Non si capisce davvero quanto una cosa sia importante nella propria vita finchè quella cosa ci viene tolta.
A sei anni non potevo capire quanto amassi la mia tartaruga finchè essa non morì, a dodici anni non capivo quanto il mio migliore amico Kevin fosse essenziale finchè lui non si trasferì in Australia, a quindici non potevo sapere quanto mi sarebbe mancato mangiare un'aragosta finchè non scoprì di essere allergico ai crostacei e a ventuno anni non potevo immaginare quanto mi sarebbe mancata quella fastidiosa bambina piagnucolante ora che me l'hanno tolta.
Quando ci viene tolto qualcosa in genere si reagisce con la tristezza, cadiamo in una specie di buio burrone dove non riusciamo a trovare la via di uscita, le tenebre cercano di avvolgerci e toglierci l'aria per respirare facendoci ansimare in cerca di aiuto, è come se i sole si spegnesse e ci lasciasse a buio a combattere alla cieca contro i nostri peggiori demoni.
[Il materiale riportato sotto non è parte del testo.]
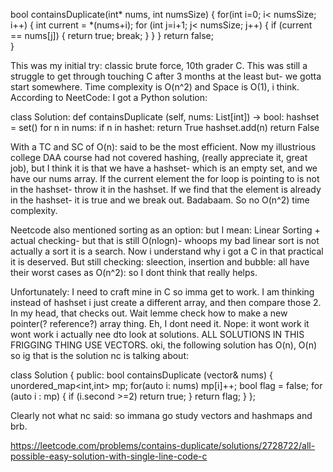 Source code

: bool containsDuplicate(int* nums, int numsSize) {
    for(int i=0; i< numsSize; i++)
    {
        int current = *(nums+i);
        for (int j=i+1; j< numsSize; j++) 
        {
            if (current == nums[j])
            {
                return true;
                break;
            }
        }
    }
    return false;    
}

This was my initial try: classic brute force, 10th grader C. This was still a struggle to get through touching C after 3 months at the least but- we gotta start somewhere. Time complexity is O(n^2) and Space is O(1), i think. 
According to NeetCode: I got a Python solution: 


class Solution:
def containsDuplicate (self, nums: List[int]) -> bool:
    hashset = set()
    for n in nums:
        if n in hashet:
            return True
        hashset.add(n)
    return False

With a TC and SC of O(n): said to be the most efficient. Now my illustrious college DAA course had not covered hashing, (really appreciate it, great job), but I think it is that we have a hashset- which is an empty set, and we have our nums array. If the current element the for loop is pointing to is not in the hashset- throw it in the hashset. If we find that the element is already in the hashset- it is true and we break out. Badabaam. So no O(n^2) time complexity. 

Neetcode also mentioned sorting as an option: but I mean: Linear Sorting + actual checking- but that is still O(nlogn)- whoops my bad linear sort is not actually a sort it is a search. Now i understand why i got a C in that practical it is deserved. But still checking: sleection, insertion and bubble: all have their worst cases as O(n^2): so I dont think that really helps.

Unfortunately: I need to craft mine in C so imma get to work. I am thinking instead of hashset i just create a different array, and then compare those 2. In my head, that checks out. Wait lemme check how to make a new pointer(? reference?) array thing. Eh, I dont need it. 
Nope: it wont work it wont work i actually nee dto look at solutions. 
ALL SOLUTIONS IN THIS FRIGGING THING USE VECTORS. oki, the following solution has O(n), O(n) so ig that is the solution nc is talking about:

class Solution
{
    public:
    bool containsDuplicate (vector<int>& nums)
    {
        unordered_map<int,int> mp;
        for(auto i: nums) mp[i]++;
        bool flag = false;
        for (auto i : mp)
        {
            if (i.second >=2) return true;
        }
        return flag;
    }
};

Clearly not what nc said: so immana go study vectors and hashmaps and brb. 

https://leetcode.com/problems/contains-duplicate/solutions/2728722/all-possible-easy-solution-with-single-line-code-c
Molti di noi piangono e si disperano consumandosi nella depressione ma io non son uno di questi, non vivo la perdita con tristezza, quando ho visto a piccoletta uscire da casa mia con le lacrime agli occhi e uno sguardo terrorizzato non ho provato tristezza, io ho provato una forte rabbia, sentivo i sangue ribollire all'idea di quegli uomini che facevano piangere Rebecca, provavo schifo per quello che avevo fatto ma soprattutto provavo un odio profondo verso quelli che avevano mandato quelle arpie.
Ho passato tutta la notte a guardare il vuoto fuori dalla finestra, mi alzavo per andare in cucina in cerca di qualcosa da bere, per stare meglio, per poter dimenticare per un istante quegli occhi nocciola e quelle fossette che continuavano a tormentarmi, ma non riuscivo a bere, mi sembrava di vederla piangere ogni volta che afferravo una bottiglia, a vedevo indietreggiare terrorizzata da me.
Ho rotto tutte le bottiglie in vetro mentre cercavo di non prendere a pugni il muro per farmi passare la rabbia, ho fumato due pacchetti di sigarette, ogni vota mi accendevo una per poi lasciarla mezza finita sulla finestra, passavo più volte davanti aa cameretta e vedevo e sue cose, speravo quasi di vederla dormire nel suo letto, speravo di sentirmi chiamare da lei, speravo di sentirla bussare alla mia porta ma niente di questo è successo.
Lei se ne è andata.
Ed è tutta colpa loro.
"Ashton, dove vai?" Chiede Calum mentre mi infilo la giacca in pelle, il ragazzo moro ancora in pigiama sta bevendo il suo caffè mentre nelle mani tiene un piccolo peuche di Rebecca, l'ho sentito mentre entrava nella camera della piccoletta e aspettava come me, aspettava che lei tornasse.
"Vado dai miei genitori" dico e Calum alza la testa di scatto come se avessi detto una bestemmia, i suoi occhi scuri si puntano nei miei mentre lascia la tazza rossa sul tavolo.
"Sei per caso fuori di testa?" Chiede, effettivamente avevo giurato che non avrei mai messo piede in casa mia di nuovo, ma non sto tornando per abbracciarli.
"Sono incazzato nero, voglio prendere a pugni mio padre e tu non mi fermerai" dico minaccioso ed il moro salta giù dalla sedia afferrando una felpa lasciata sul divano e raggiungendomi.
"E chi ti ferma? Non mi perdo di certo uno scontro padre figlio all'ultimo sangue" dice prima di oltrepassarmi ed uscire di casa.Ho sempre vissuto in un piccolo paesino distante un paio di ore dalla grande città, era un luogo tranquillo, non succedeva mai niente di brutto ma neanche niente di nuovo, erano sempre le stesse persone, le stesse case e gli stessi negozi, era una città composta da persone abbastanza ricche, tutti avevano una villa o almeno una casa con piscina, era uno di quei posti che le agenzie immobiliari consigliano alle famiglie di perfettini per tenerli lontani dai pericoli della metropoli.
C'era solo un liceo, era il mio regno, tutti mi conoscevano tutti mi temevano, tutte mi volevano, e tutti hanno saputo quando sono scappato di casa a diciotto anni, tutti hanno saputo che ho rinunciato al college e tutti sicuramente avranno saputo di Rebecca e Charlotte prima di me.